Вообще половина героев Достоевского, причем самых положительных… Например, Алеша Карамазов, потому что он создал организацию — ну, не организацию, а собирался с мальчиками, с Колей Красоткиным у Снегирева, у «мочалочки», у Илюшечки и его папы. Послушайте, это же «Сеть*». Это нежелательная организация. Все эти русские мальчики, которые так нравились Достоевскому, которые в «Братьях Карамазовых» самая светлая тема…
«Братья Карамазовы» — они же, простите, готовый набор статей. Тут вам, кстати, и старец Ферапонт, который абсолютный схимонах Сергий, и уж точно не дожил бы до нашего времени. Да он и так не дожил. Тут вам и Алеша Карамазов, тут и старец Зосима с его довольно неформальной проповедью и, в общем, с его недоверием ко всякого рода государственным структурам и вопросам чести.
Да, либералов наших он не жаловал. Но, знаете, наших авторитариев он тоже не жаловал — он от них довольно сильно натерпелся. Федор Михайлович Достоевский (обращаюсь, конечно, не к Владимиру Путину, а к тем, кто толкует его слова) был государственный преступник, 10 лет жизни которого были вычеркнуты за чтение письма Гоголю. У него образовался на этой почве некоторый стокгольмский синдром, но ортодоксальным христианином он так никогда и не стал.

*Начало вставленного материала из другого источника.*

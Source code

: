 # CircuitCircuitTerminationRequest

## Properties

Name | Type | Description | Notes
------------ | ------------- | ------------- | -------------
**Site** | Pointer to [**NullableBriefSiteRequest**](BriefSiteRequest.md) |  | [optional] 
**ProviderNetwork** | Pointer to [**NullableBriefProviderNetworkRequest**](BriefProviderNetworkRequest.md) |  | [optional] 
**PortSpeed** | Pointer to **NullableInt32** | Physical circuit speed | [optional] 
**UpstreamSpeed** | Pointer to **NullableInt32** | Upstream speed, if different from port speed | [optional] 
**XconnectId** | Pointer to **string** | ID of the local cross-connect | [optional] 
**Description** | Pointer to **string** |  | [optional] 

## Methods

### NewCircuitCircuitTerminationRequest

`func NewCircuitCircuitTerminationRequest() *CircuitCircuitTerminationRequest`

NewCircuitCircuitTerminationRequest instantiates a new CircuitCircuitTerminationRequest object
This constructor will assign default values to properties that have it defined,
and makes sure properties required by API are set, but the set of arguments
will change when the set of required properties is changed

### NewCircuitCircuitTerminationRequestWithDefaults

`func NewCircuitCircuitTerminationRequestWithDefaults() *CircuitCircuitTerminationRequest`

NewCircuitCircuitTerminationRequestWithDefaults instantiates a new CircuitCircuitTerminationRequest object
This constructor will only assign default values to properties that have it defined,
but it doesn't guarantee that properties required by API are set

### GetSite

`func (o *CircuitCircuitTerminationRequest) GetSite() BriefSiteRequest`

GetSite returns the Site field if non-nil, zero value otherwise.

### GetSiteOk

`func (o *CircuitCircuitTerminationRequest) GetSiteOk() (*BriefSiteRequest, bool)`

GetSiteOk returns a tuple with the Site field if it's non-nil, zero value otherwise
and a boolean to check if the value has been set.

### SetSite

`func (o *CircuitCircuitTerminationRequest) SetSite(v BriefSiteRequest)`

Хотя и бывал принят в Константиновском дворце, дружил с Леонтьевым, а еще больше с Победоносцевым, он всё-таки был под постоянным тайным надзором, о чем он узнал и очень огорчился уже незадолго до смерти. Он уже стал такой лояльный, он уже говорил некоторым, что каторга была ему очень полезна и им была бы полезна — а сам был под тайным надзором. Когда он об этом узнал, он впал в такое же бешенство, как Пушкин, узнавший о перлюстрации своих писем к жене. Так что не надо Федора Михайловича впихивать в такую нишу.